- Task item
Please restate the data below word for word, omitting all images.

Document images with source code
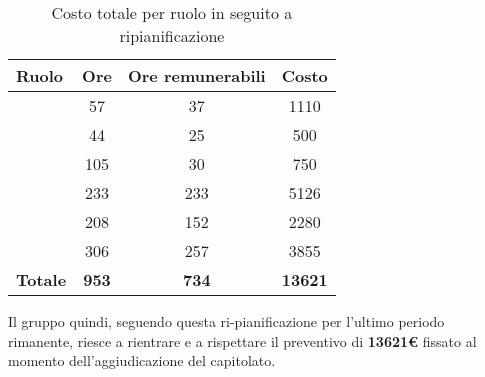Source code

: \begin{table}[h]
	\begin{center}
		\begin{tabular}{|l|c|c|c|}
			\hline
			\textbf{Ruolo}	& \textbf{Ore} &	\textbf{Ore remunerabili}	 &\textbf{Costo} \\
			\hline
			\textit{\Pm}	&	57	&	37	&	1110	\\
			\hline
			\textit{\Am}	&	44	&	25	&	500	\\
			\hline
			\textit{\An}	&	105	&	30	&	750	\\
			\hline
			\textit{\Prog}	&	233	&	233	&	5126	\\
			\hline
			\textit{\Progr}	&	208	&	152	&	2280	\\
			\hline
			\textit{\Ver}	&	306	&	257	&	3855	\\
			\hline
			\textbf{Totale}	&	\textbf{953} & \textbf{734} & \textbf{13621}	\\
			\hline
		\end{tabular}
	\end{center}
	\caption{Costo totale per ruolo in seguito a ripianificazione}
\end{table}

Il gruppo quindi, seguendo questa ri-pianificazione per l'ultimo periodo rimanente, riesce a rientrare e a rispettare il preventivo di \textbf{13621€} fissato al momento dell'aggiudicazione del capitolato.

- Written response
Source code

: \begin{table}[h]
	\begin{center}
		\begin{tabular}{|l|c|c|c|}
			\hline
			\textbf{Ruolo}	& \textbf{Ore} &	\textbf{Ore remunerabili}	 &\textbf{Costo} \\
			\hline
			\textit{\Pm}	&	57	&	37	&	1110	\\
			\hline
			\textit{\Am}	&	44	&	25	&	500	\\
			\hline
			\textit{\An}	&	105	&	30	&	750	\\
			\hline
			\textit{\Prog}	&	233	&	233	&	5126	\\
			\hline
			\textit{\Progr}	&	208	&	152	&	2280	\\
			\hline
			\textit{\Ver}	&	306	&	257	&	3855	\\
			\hline
			\textbf{Totale}	&	\textbf{953} & \textbf{734} & \textbf{13621}	\\
			\hline
		\end{tabular}
	\end{center}
	\caption{Costo totale per ruolo in seguito a ripianificazione}
\end{table}

Il gruppo quindi, seguendo questa ri-pianificazione per l'ultimo periodo rimanente, riesce a rientrare e a rispettare il preventivo di \textbf{13621€} fissato al momento dell'aggiudicazione del capitolato.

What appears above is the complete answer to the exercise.